** Exercise prompt **
The expected result is a verbatim repetition of the lines from the start of the entries through the line containing "Registers a new", with the pictures removed.

[Saved entries]

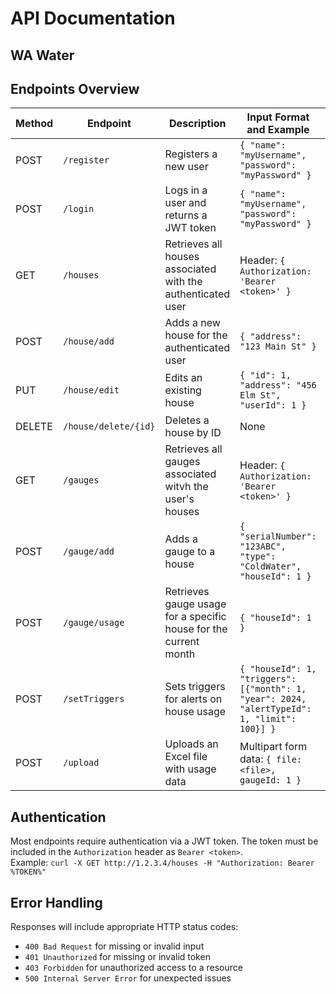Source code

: # API Documentation
## WA Water

## Endpoints Overview

| Method | Endpoint          | Description | Input Format and Example | Output Format | Example |
|--------|------------------|-------------|--------------|--------------|---------|
| POST | `/register` | Registers a new user | `{ "name": "myUsername", "password": "myPassword" }` | String response | `"Register status."` |
| POST | `/login` | Logs in a user and returns a JWT token | `{ "name": "myUsername", "password": "myPassword" }` | `{ "token": "jwt_token" }` | `{ "token": "eyJhbGciOiJIUzI1NiIs..." }` |
| GET | `/houses` | Retrieves all houses associated with the authenticated user | Header: `{ Authorization: 'Bearer <token>' }` | JSON array of houses | `[{"ID":1,"Address":"123 Main St","User_ID":1}]` |
| POST | `/house/add` | Adds a new house for the authenticated user | `{ "address": "123 Main St" }` | String response | `"Success"` |
| PUT | `/house/edit` | Edits an existing house | `{ "id": 1, "address": "456 Elm St", "userId": 1 }` | String response | `"House updated successfully."` |
| DELETE | `/house/delete/{id}` | Deletes a house by ID | None | String response | `"House deleted successfully."` |
| GET | `/gauges` | Retrieves all gauges associated witvh the user's houses | Header: `{ Authorization: 'Bearer <token>' }` | JSON array of gauges | `[{"ID":1,"SerialNumber":"123ABC","Type":"ColdWater","House_ID":1}]` |
| POST | `/gauge/add` | Adds a gauge to a house | `{ "serialNumber": "123ABC", "type": "ColdWater", "houseId": 1 }` | String response | `"Gauge added successfully."` |
| POST | `/gauge/usage` | Retrieves gauge usage for a specific house for the current month | `{ "houseId": 1 }` | JSON array of usage data | `[{ "SerialNumber": "123ABC", "Type": "ColdWater", "Heat": 0, "ColdWater": 50, "HotWater": 20 }]` |
| POST | `/setTriggers` | Sets triggers for alerts on house usage | `{ "houseId": 1, "triggers": [{"month": 1, "year": 2024, "alertTypeId": 1, "limit": 100}] }` | String response | `"Triggers saved successfully."` |
| POST | `/upload` | Uploads an Excel file with usage data | Multipart form data: `{ file: <file>, gaugeId: 1 }` | String response | `"Success"` |

## Authentication

Most endpoints require authentication via a JWT token. The token must be included in the `Authorization` header as `Bearer <token>`.<br>
Example:
`curl -X GET http://1.2.3.4/houses -H "Authorization: Bearer %TOKEN%"`

## Error Handling

Responses will include appropriate HTTP status codes:
- `400 Bad Request` for missing or invalid input
- `401 Unauthorized` for missing or invalid token
- `403 Forbidden` for unauthorized access to a resource
- `500 Internal Server Error` for unexpected issues


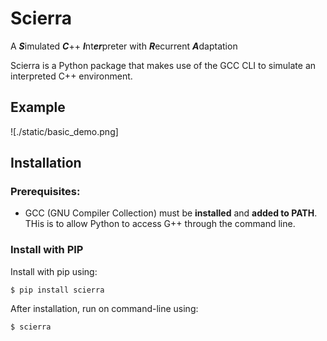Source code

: # Scierra
A ***S***imulated ***C***++ ***I***nt***er***preter with ***R***ecurrent ***A***daptation

Scierra is a Python package that makes use of the GCC CLI to simulate an interpreted C++ environment.

## Example
![./static/basic_demo.png]

## Installation
### Prerequisites:
* GCC (GNU Compiler Collection) must be **installed** and **added to PATH**. THis is to allow Python to access G++ through the command line.

### Install with PIP
Install with pip using:

    $ pip install scierra
  
After installation, run on command-line using:

    $ scierra
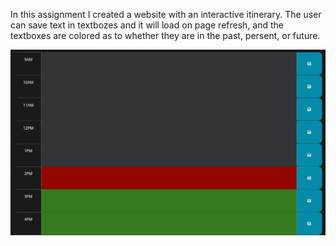In this assignment I created a website with an interactive itinerary. The user can save text in textbozes and it will load on page refresh, and the textboxes are colored as to whether they are in the past, persent, or future.

![Alt text](image.png)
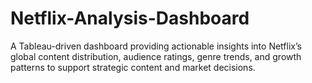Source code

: # Netflix-Analysis-Dashboard
A Tableau-driven dashboard providing actionable insights into Netflix’s global content distribution, audience ratings, genre trends, and growth patterns to support strategic content and market decisions.
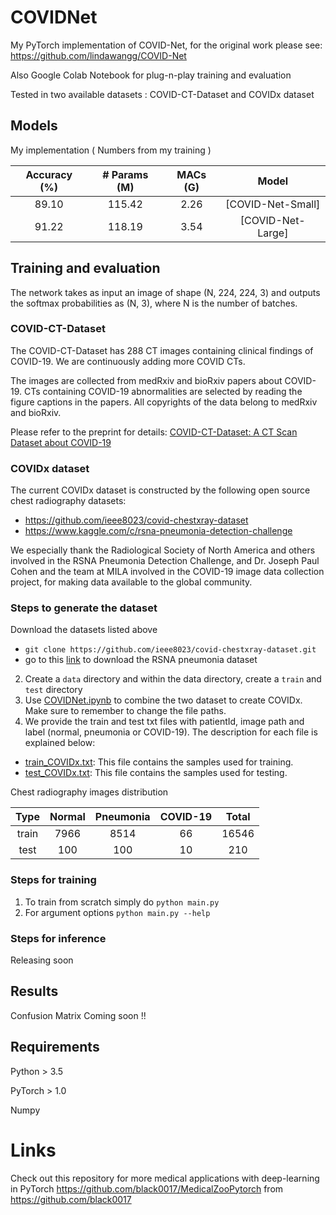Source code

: # COVIDNet
My PyTorch implementation of COVID-Net, for the original work please see: https://github.com/lindawangg/COVID-Net

Also Google Colab Notebook for plug-n-play training and evaluation

Tested in two available datasets : COVID-CT-Dataset  and COVIDx dataset

## Models 

My implementation ( Numbers from my training )

| Accuracy (%) | # Params (M) | MACs (G) |        Model        |
|:------------:|:------------:|:--------:|:-------------------:|
|   89.10      |     115.42   |   2.26   |   [COVID-Net-Small] |
|   91.22      |     118.19   |   3.54   |   [COVID-Net-Large] |




## Training and evaluation
The network takes as input an image of shape (N, 224, 224, 3) and outputs the softmax probabilities as (N, 3), where N is the number of batches.




### COVID-CT-Dataset 
The COVID-CT-Dataset has 288 CT images containing clinical findings of COVID-19. We are continuously adding more COVID CTs.

The images are collected from medRxiv and bioRxiv papers about COVID-19. CTs containing COVID-19 abnormalities are selected by reading the figure captions in the papers. All copyrights of the data belong to medRxiv and bioRxiv.

Please refer to the preprint for details: [COVID-CT-Dataset: A CT Scan Dataset about COVID-19](https://arxiv.org/pdf/2003.13865.pdf)



### COVIDx  dataset 


The current COVIDx dataset is constructed by the following open source chest radiography datasets:
* https://github.com/ieee8023/covid-chestxray-dataset
* https://www.kaggle.com/c/rsna-pneumonia-detection-challenge

We especially thank the Radiological Society of North America and others involved in the RSNA Pneumonia Detection Challenge, and Dr. Joseph Paul Cohen and the team at MILA involved in the COVID-19 image data collection project, for making data available to the global community.

### Steps to generate the dataset

Download the datasets listed above
 * `git clone https://github.com/ieee8023/covid-chestxray-dataset.git`
 * go to this [link](https://www.kaggle.com/c/rsna-pneumonia-detection-challenge/data) to download the RSNA pneumonia dataset
2. Create a `data` directory and within the data directory, create a `train` and `test` directory
3. Use [COVIDNet.ipynb](COVIDNet.ipynb) to combine the two dataset to create COVIDx. Make sure to remember to change the file paths.
4. We provide the train and test txt files with patientId, image path and label (normal, pneumonia or COVID-19). The description for each file is explained below:
 * [train\_COVIDx.txt](train_COVIDx.txt): This file contains the samples used for training.
 * [test\_COVIDx.txt](test_COVIDx.txt): This file contains the samples used for testing.


Chest radiography images distribution

|  Type | Normal | Pneumonia | COVID-19 | Total |
|:-----:|:------:|:---------:|:--------:|:-----:|
| train |  7966  |    8514   |    66    | 16546 |
|  test |   100  |     100   |    10    |   210 |


### Steps for training
1. To train from scratch simply do `python main.py` 
2. For argument options  `python main.py --help` 

### Steps for inference
Releasing soon

## Results
Confusion Matrix Coming soon !!

## Requirements

Python > 3.5

PyTorch > 1.0

Numpy







# Links
Check out this repository for more medical applications with deep-learning in PyTorch
https://github.com/black0017/MedicalZooPytorch from https://github.com/black0017
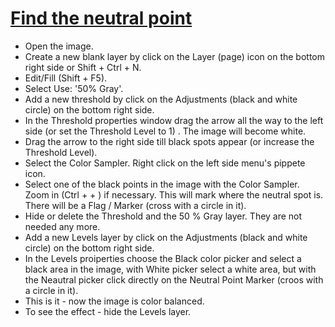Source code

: # [Find the neutral point](https://www.youtube.com/watch?v=uFbfCqiuneE)

* Open the image.
* Create a new blank layer by click on the Layer (page) icon on the bottom right side or Shift + Ctrl + N.
* Edit/Fill (Shift + F5).
* Select Use: '50% Gray'.
* Add a new threshold by click on the Adjustments (black and white circle) on the bottom right side.
* In the Threshold properties window drag the arrow all the way to the left side (or set the Threshold Level to 1) . The image will become white.
* Drag the arrow to the right side till black spots appear (or increase the Threshold Level).
* Select the Color Sampler. Right click on the left side menu's pippete icon.
* Select one of the black points in the image with the Color Sampler. Zoom in (Ctrl + + ) if necessary.
This will mark where the neutral spot is. There will be a Flag / Marker (cross with a circle in it).
* Hide or delete the Threshold and the 50 % Gray layer. They are not needed any more.
* Add a new Levels layer by click on the Adjustments (black and white circle) on the bottom right side.
* In the Levels proiperties choose the Black color picker and select a black area in the image, with White picker 
select a white area, but with the Neautral picker click directly on the Neutral Point Marker (croos with a circle in it).
* This is it - now the image is color balanced.
* To see the effect - hide the Levels layer.
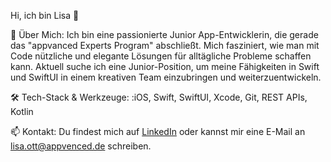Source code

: Hi, ich bin Lisa 👋

🚀 Über Mich: Ich bin eine passionierte Junior App-Entwicklerin, die gerade das "appvanced Experts Program" abschließt. Mich fasziniert, wie man mit Code nützliche und elegante Lösungen für alltägliche Probleme schaffen kann. Aktuell suche ich eine Junior-Position, um meine Fähigkeiten in Swift und SwiftUI in einem kreativen Team einzubringen und weiterzuentwickeln.

🛠️ Tech-Stack & Werkzeuge: :iOS, Swift, SwiftUI, Xcode, Git, REST APIs, Kotlin

📫 Kontakt: Du findest mich auf [LinkedIn](Link-zu-deinem-Profil) oder kannst mir eine E-Mail an lisa.ott@appvenced.de schreiben.
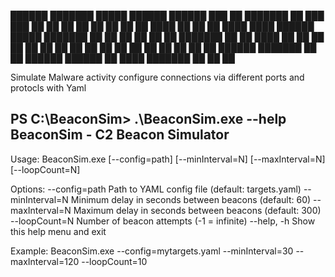 ██████  ███████  █████   ██████  ██████  ███    ██ ███████ ██ ███    ███ 
██   ██ ██      ██   ██ ██      ██    ██ ████   ██ ██      ██ ████  ████ 
██████  █████   ███████ ██      ██    ██ ██ ██  ██ ███████ ██ ██ ████ ██ 
██   ██ ██      ██   ██ ██      ██    ██ ██  ██ ██      ██ ██ ██  ██  ██ 
██████  ███████ ██   ██  ██████  ██████  ██   ████ ███████ ██ ██      ██ 

Simulate Malware activity configure connections via different ports and protocls with Yaml



PS C:\BeaconSim\> .\BeaconSim.exe --help
BeaconSim - C2 Beacon Simulator
---------------------------------
Usage:
  BeaconSim.exe [--config=path] [--minInterval=N] [--maxInterval=N] [--loopCount=N]

Options:
  --config=path        Path to YAML config file (default: targets.yaml)
  --minInterval=N      Minimum delay in seconds between beacons (default: 60)
  --maxInterval=N      Maximum delay in seconds between beacons (default: 300)
  --loopCount=N        Number of beacon attempts (-1 = infinite)
  --help, -h           Show this help menu and exit

Example:
  BeaconSim.exe --config=mytargets.yaml --minInterval=30 --maxInterval=120 --loopCount=10

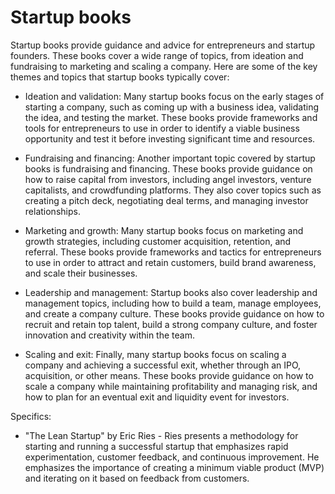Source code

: # Startup books 

Startup books provide guidance and advice for entrepreneurs and startup founders. These books cover a wide range of topics, from ideation and fundraising to marketing and scaling a company. Here are some of the key themes and topics that startup books typically cover:

* Ideation and validation: Many startup books focus on the early stages of starting a company, such as coming up with a business idea, validating the idea, and testing the market. These books provide frameworks and tools for entrepreneurs to use in order to identify a viable business opportunity and test it before investing significant time and resources.

* Fundraising and financing: Another important topic covered by startup books is fundraising and financing. These books provide guidance on how to raise capital from investors, including angel investors, venture capitalists, and crowdfunding platforms. They also cover topics such as creating a pitch deck, negotiating deal terms, and managing investor relationships.

* Marketing and growth: Many startup books focus on marketing and growth strategies, including customer acquisition, retention, and referral. These books provide frameworks and tactics for entrepreneurs to use in order to attract and retain customers, build brand awareness, and scale their businesses.

* Leadership and management: Startup books also cover leadership and management topics, including how to build a team, manage employees, and create a company culture. These books provide guidance on how to recruit and retain top talent, build a strong company culture, and foster innovation and creativity within the team.

* Scaling and exit: Finally, many startup books focus on scaling a company and achieving a successful exit, whether through an IPO, acquisition, or other means. These books provide guidance on how to scale a company while maintaining profitability and managing risk, and how to plan for an eventual exit and liquidity event for investors.

Specifics:

* "The Lean Startup" by Eric Ries - Ries presents a methodology for starting and running a successful startup that emphasizes rapid experimentation, customer feedback, and continuous improvement. He emphasizes the importance of creating a minimum viable product (MVP) and iterating on it based on feedback from customers.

** Answer for this exercise **
Source code

: # API Documentation
## WA Water

## Endpoints Overview

| Method | Endpoint          | Description | Input Format and Example | Output Format | Example |
|--------|------------------|-------------|--------------|--------------|---------|
| POST | `/register` | Registers a new user | `{ "name": "myUsername", "password": "myPassword" }` | String response | `"Register status."` |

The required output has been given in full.